ASSIGNMENT -
Your task is to repeat the records exactly from the line containing "3. **加密密钥**: 配置 Jasypt 加密密钥" onward, through the final line.

INPUT DATA -
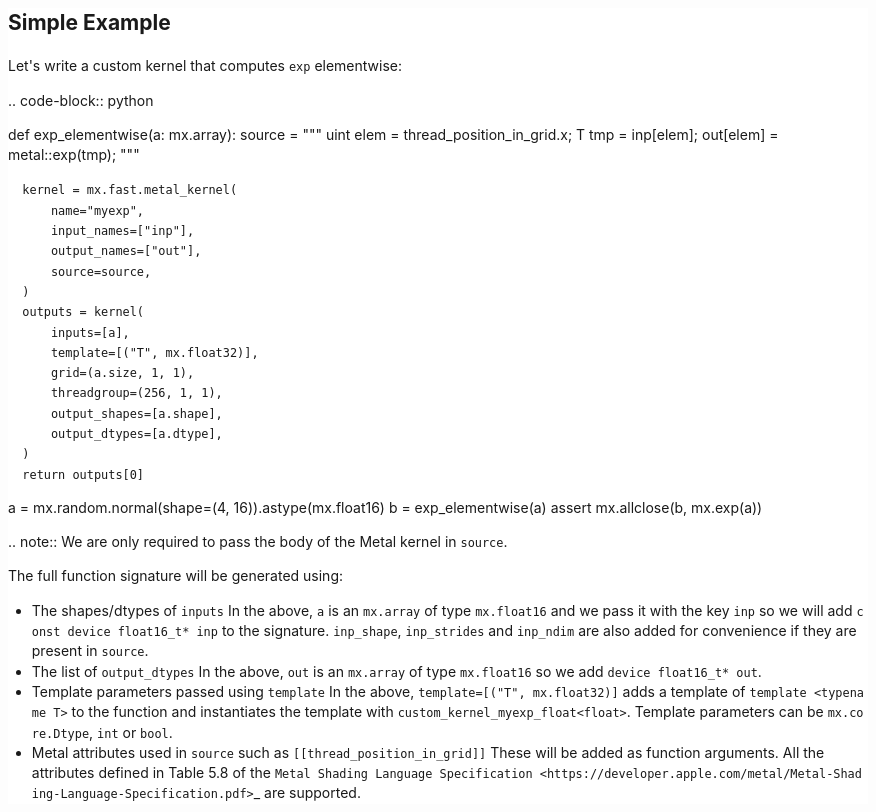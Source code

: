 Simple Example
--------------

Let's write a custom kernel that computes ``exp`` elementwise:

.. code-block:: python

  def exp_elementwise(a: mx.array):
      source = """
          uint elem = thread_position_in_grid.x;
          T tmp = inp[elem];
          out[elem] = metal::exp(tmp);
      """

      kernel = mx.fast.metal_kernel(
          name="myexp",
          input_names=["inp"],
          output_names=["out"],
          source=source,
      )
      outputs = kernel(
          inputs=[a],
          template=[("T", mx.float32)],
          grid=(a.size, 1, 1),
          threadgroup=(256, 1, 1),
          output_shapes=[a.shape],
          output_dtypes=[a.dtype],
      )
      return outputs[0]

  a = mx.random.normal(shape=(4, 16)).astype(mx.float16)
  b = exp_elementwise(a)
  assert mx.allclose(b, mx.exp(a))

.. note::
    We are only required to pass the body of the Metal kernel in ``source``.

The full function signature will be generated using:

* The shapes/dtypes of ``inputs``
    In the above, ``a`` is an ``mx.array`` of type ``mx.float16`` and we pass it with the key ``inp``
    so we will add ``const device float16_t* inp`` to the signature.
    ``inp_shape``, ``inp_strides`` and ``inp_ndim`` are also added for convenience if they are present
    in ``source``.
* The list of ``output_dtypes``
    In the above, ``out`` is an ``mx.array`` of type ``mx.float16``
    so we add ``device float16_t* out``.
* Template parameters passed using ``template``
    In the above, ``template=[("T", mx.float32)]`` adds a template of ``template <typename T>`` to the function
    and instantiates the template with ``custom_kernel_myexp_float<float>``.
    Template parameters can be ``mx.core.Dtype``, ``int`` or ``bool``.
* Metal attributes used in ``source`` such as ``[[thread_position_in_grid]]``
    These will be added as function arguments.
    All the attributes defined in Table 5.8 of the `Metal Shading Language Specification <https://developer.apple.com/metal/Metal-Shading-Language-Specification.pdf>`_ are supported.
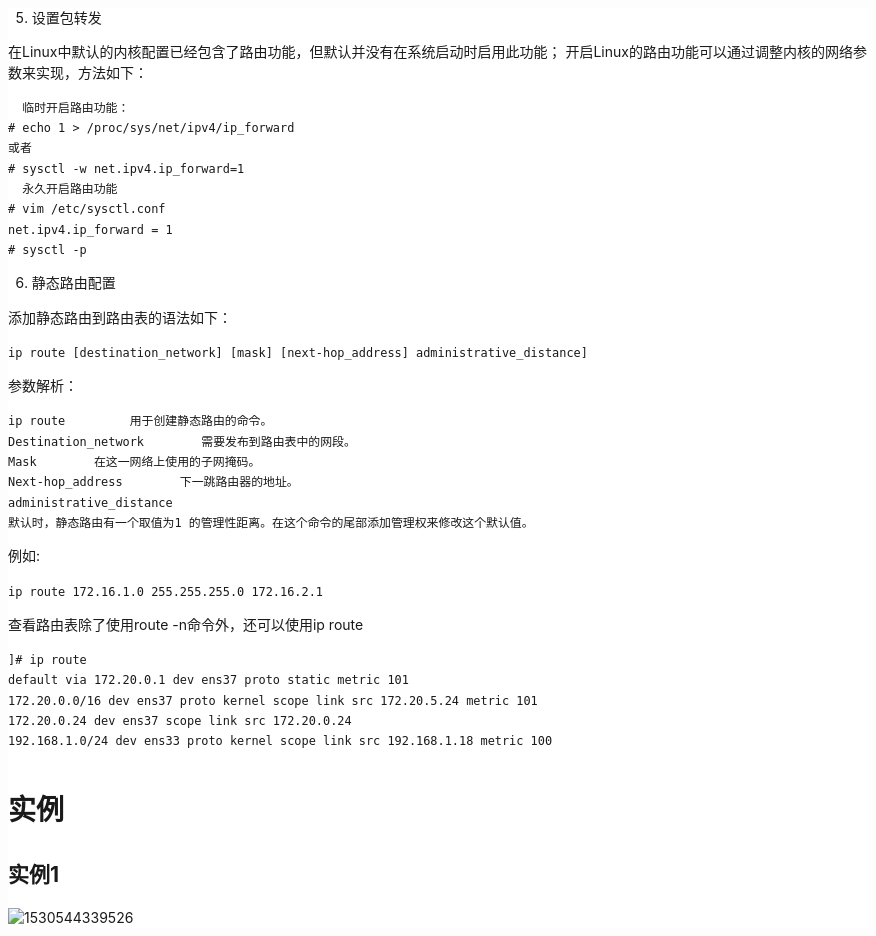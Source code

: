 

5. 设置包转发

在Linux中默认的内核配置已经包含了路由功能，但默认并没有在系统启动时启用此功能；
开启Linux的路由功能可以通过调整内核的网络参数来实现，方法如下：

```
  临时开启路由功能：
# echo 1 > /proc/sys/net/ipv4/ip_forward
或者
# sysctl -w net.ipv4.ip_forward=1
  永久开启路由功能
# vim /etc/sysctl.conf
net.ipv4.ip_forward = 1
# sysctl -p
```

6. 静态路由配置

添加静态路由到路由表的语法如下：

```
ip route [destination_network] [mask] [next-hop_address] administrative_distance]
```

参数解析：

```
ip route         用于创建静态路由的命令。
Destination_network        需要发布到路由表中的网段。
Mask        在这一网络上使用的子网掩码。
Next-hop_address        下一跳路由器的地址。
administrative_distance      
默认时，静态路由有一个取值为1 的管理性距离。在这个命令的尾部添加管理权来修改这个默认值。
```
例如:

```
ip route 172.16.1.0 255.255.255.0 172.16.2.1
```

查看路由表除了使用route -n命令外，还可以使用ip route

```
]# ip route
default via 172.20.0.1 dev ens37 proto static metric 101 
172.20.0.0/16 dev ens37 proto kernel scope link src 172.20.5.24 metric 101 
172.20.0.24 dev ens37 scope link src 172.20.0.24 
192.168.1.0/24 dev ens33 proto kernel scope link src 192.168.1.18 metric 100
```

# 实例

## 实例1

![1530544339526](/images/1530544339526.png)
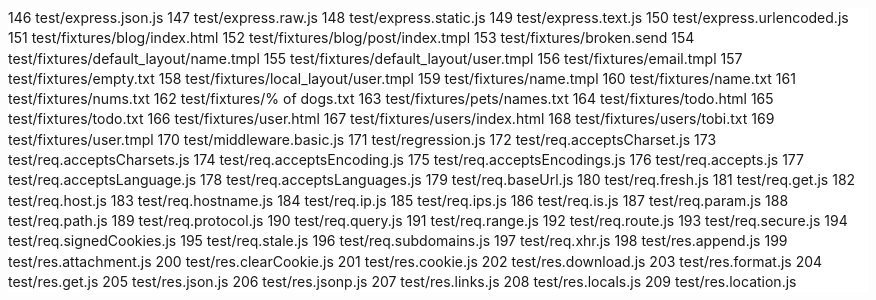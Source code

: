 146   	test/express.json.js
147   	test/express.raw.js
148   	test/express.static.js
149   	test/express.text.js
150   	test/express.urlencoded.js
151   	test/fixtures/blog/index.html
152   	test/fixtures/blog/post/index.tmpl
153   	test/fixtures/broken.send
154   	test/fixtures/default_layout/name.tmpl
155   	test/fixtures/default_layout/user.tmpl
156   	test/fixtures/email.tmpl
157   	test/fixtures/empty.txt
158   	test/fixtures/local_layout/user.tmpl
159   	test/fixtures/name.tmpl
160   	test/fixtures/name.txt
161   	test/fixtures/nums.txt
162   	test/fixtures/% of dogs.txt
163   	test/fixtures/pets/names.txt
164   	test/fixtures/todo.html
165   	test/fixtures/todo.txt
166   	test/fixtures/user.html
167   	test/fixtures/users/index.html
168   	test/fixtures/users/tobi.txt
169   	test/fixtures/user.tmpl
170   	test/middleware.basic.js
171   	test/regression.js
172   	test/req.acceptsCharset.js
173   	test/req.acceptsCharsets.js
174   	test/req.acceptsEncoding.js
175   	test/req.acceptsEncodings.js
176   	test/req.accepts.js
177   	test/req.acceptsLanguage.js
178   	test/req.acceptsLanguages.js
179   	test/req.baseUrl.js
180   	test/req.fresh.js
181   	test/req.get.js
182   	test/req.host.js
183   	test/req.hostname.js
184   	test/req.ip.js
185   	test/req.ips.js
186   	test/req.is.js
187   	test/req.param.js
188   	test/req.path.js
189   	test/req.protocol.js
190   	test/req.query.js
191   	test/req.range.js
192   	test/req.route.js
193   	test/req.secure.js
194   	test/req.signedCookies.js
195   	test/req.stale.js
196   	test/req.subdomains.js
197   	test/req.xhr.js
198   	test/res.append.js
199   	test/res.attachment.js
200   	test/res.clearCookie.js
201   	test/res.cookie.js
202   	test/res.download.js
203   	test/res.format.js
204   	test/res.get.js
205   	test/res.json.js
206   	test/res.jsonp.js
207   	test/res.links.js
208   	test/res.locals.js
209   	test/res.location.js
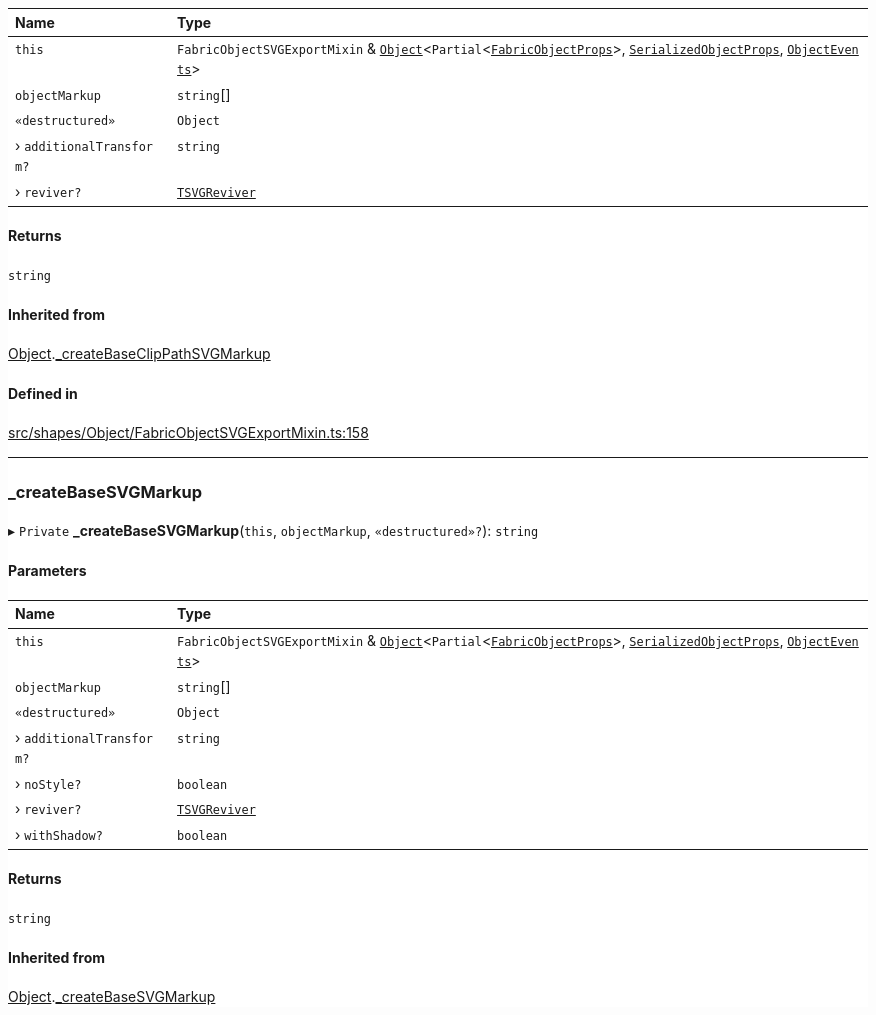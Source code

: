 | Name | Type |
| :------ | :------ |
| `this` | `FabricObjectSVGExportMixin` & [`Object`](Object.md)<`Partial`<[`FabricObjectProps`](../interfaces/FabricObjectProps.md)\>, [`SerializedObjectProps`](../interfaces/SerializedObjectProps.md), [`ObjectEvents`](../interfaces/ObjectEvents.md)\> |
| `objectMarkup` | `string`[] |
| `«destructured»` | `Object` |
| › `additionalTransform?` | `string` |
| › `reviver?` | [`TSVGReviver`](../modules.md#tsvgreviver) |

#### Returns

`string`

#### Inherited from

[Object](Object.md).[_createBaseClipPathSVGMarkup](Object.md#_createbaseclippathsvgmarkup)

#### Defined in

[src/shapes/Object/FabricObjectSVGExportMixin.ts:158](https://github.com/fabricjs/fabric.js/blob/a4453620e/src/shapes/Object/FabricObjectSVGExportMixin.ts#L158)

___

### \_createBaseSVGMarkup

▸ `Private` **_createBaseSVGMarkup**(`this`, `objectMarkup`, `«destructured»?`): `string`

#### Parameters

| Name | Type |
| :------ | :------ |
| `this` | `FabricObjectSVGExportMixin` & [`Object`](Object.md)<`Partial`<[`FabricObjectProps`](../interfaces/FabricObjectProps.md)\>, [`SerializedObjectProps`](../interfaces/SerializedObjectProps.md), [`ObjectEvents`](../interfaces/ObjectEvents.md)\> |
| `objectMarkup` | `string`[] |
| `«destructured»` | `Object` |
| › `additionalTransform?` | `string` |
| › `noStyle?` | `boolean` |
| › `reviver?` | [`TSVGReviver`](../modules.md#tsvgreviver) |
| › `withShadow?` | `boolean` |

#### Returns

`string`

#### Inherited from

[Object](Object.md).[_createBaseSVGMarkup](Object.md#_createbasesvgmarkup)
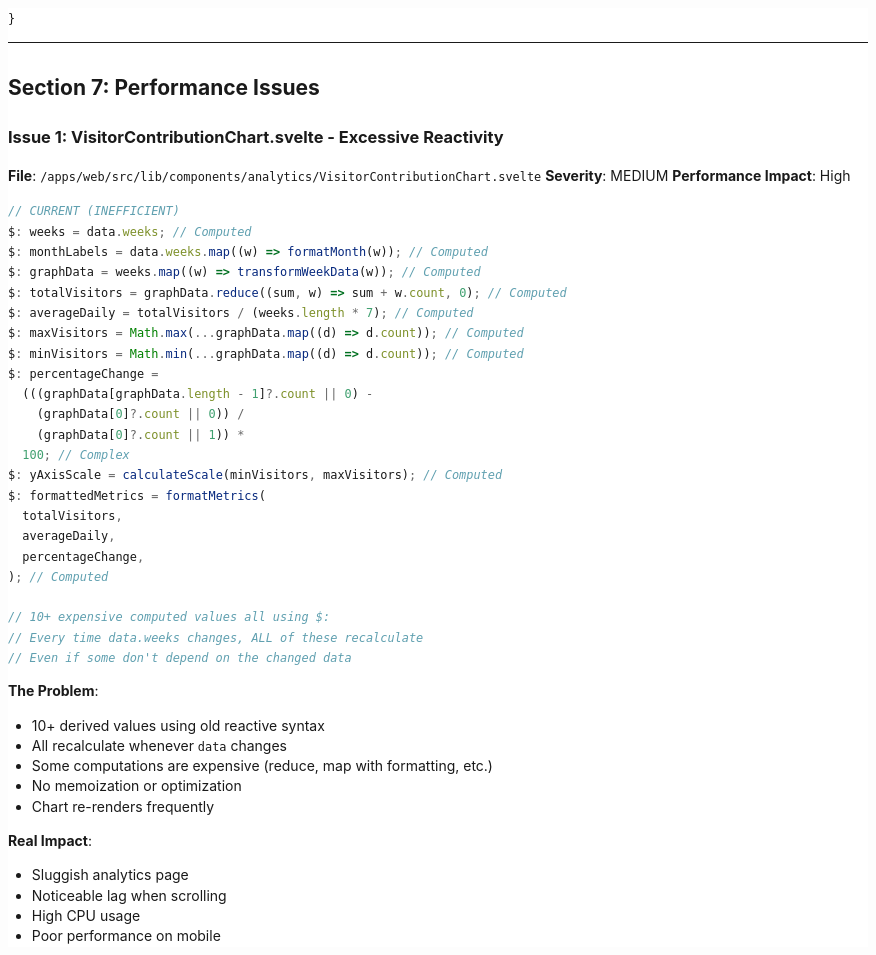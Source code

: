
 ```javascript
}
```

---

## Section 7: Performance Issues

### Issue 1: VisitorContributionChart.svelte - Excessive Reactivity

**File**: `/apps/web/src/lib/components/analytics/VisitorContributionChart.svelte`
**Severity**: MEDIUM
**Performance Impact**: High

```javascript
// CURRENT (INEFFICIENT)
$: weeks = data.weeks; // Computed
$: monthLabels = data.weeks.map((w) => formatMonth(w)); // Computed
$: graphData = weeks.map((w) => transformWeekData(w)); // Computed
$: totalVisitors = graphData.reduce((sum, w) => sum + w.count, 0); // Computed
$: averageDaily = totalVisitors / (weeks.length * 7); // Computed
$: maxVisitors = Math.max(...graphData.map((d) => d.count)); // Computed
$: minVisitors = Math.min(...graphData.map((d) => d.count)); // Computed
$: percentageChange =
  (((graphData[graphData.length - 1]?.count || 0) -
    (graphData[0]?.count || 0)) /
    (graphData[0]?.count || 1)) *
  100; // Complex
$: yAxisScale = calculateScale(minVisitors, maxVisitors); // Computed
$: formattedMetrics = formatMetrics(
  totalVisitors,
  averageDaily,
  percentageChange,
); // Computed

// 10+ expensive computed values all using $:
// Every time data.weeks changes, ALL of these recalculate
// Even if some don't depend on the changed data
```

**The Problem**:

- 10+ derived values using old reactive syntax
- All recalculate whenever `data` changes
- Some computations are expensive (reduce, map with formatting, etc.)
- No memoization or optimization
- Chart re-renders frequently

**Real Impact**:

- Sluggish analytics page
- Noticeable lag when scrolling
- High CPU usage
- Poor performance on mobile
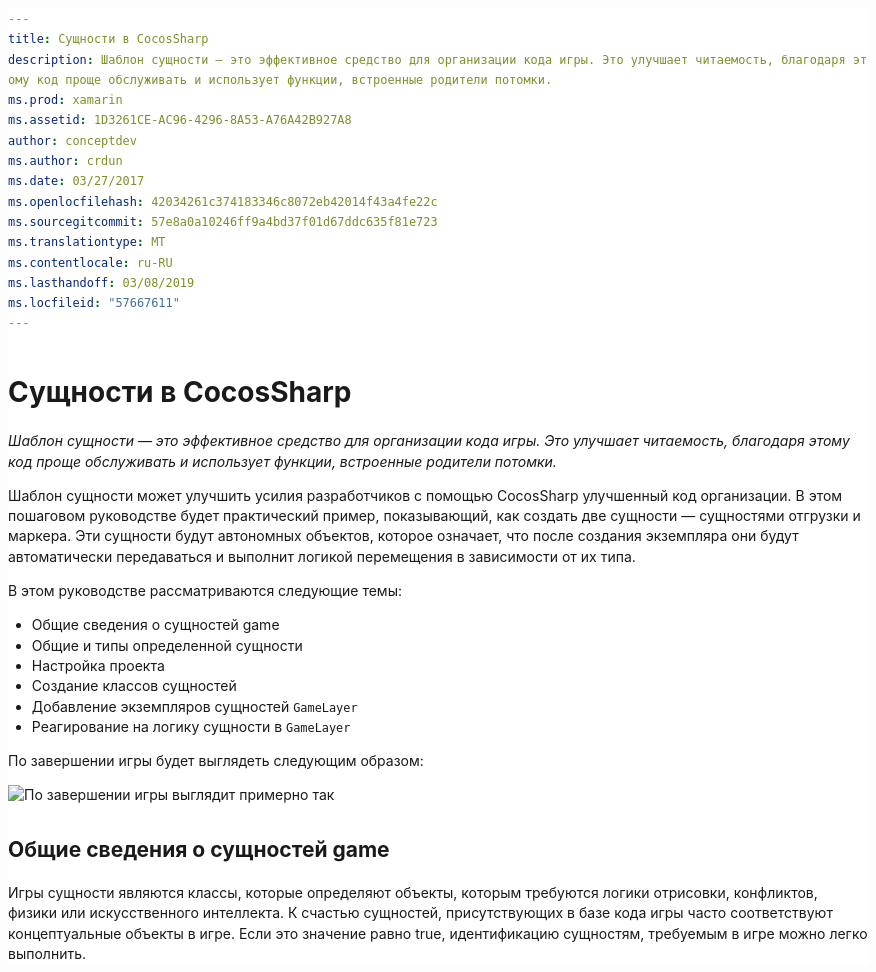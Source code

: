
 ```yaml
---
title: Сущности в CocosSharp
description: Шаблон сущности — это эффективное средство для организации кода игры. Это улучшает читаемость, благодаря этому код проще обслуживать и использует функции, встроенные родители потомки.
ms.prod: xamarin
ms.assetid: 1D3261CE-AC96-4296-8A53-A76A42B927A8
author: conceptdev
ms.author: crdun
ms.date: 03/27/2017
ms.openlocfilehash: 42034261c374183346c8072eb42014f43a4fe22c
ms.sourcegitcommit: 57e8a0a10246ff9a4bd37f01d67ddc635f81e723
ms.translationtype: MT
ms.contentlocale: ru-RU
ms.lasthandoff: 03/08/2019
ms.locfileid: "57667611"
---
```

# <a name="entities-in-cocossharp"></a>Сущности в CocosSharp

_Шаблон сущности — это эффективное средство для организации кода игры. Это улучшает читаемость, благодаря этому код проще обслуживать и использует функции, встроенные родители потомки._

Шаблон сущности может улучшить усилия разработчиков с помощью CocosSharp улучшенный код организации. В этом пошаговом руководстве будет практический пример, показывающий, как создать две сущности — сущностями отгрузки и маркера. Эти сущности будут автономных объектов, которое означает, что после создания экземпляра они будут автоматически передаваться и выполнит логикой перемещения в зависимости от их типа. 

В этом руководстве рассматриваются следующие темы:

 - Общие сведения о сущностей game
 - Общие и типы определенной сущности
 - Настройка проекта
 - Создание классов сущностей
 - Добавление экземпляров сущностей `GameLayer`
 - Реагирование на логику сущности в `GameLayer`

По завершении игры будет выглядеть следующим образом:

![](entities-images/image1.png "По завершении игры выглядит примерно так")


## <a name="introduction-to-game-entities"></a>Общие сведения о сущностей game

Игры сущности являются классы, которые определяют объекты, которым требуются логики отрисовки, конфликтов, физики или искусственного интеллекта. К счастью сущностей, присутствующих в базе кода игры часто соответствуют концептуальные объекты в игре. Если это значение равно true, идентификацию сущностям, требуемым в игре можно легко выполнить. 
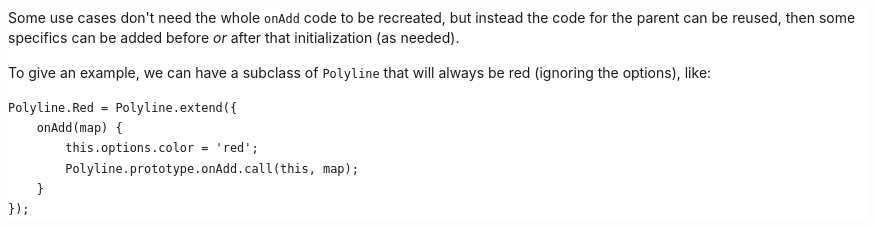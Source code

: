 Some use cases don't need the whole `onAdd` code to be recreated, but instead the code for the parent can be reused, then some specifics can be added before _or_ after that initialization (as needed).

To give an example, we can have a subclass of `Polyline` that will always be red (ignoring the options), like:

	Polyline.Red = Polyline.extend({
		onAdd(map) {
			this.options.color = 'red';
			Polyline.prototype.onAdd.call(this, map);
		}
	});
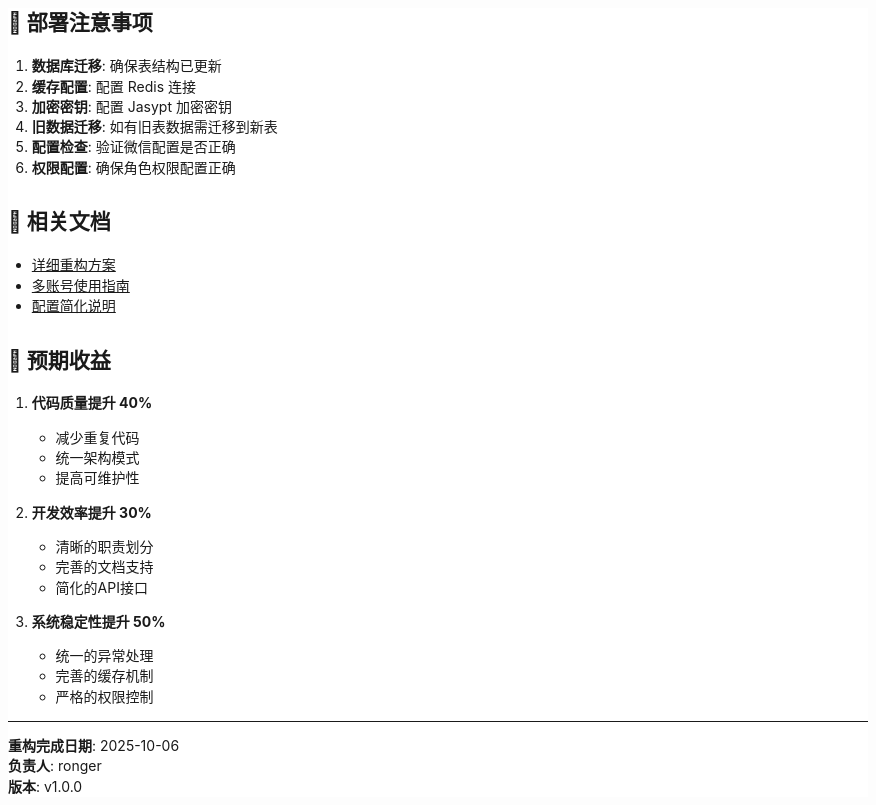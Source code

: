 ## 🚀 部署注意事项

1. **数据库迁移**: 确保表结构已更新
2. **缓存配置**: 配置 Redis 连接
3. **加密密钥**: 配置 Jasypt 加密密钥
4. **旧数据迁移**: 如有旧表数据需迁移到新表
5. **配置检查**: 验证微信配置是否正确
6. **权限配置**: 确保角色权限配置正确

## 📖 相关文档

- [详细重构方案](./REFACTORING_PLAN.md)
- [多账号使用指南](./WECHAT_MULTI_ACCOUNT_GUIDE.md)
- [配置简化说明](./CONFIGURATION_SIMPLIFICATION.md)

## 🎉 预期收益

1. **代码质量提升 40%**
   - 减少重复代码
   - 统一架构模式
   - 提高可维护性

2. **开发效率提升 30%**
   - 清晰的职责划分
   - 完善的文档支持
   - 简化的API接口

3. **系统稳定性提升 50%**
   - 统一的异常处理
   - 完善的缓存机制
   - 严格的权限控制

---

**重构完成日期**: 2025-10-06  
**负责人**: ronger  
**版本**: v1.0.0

SOLVED PROBLEM -
3. **加密密钥**: 配置 Jasypt 加密密钥
4. **旧数据迁移**: 如有旧表数据需迁移到新表
5. **配置检查**: 验证微信配置是否正确
6. **权限配置**: 确保角色权限配置正确

## 📖 相关文档

- [详细重构方案](./REFACTORING_PLAN.md)
- [多账号使用指南](./WECHAT_MULTI_ACCOUNT_GUIDE.md)
- [配置简化说明](./CONFIGURATION_SIMPLIFICATION.md)

## 🎉 预期收益

1. **代码质量提升 40%**
   - 减少重复代码
   - 统一架构模式
   - 提高可维护性

2. **开发效率提升 30%**
   - 清晰的职责划分
   - 完善的文档支持
   - 简化的API接口

3. **系统稳定性提升 50%**
   - 统一的异常处理
   - 完善的缓存机制
   - 严格的权限控制

---

**重构完成日期**: 2025-10-06  
**负责人**: ronger  
**版本**: v1.0.0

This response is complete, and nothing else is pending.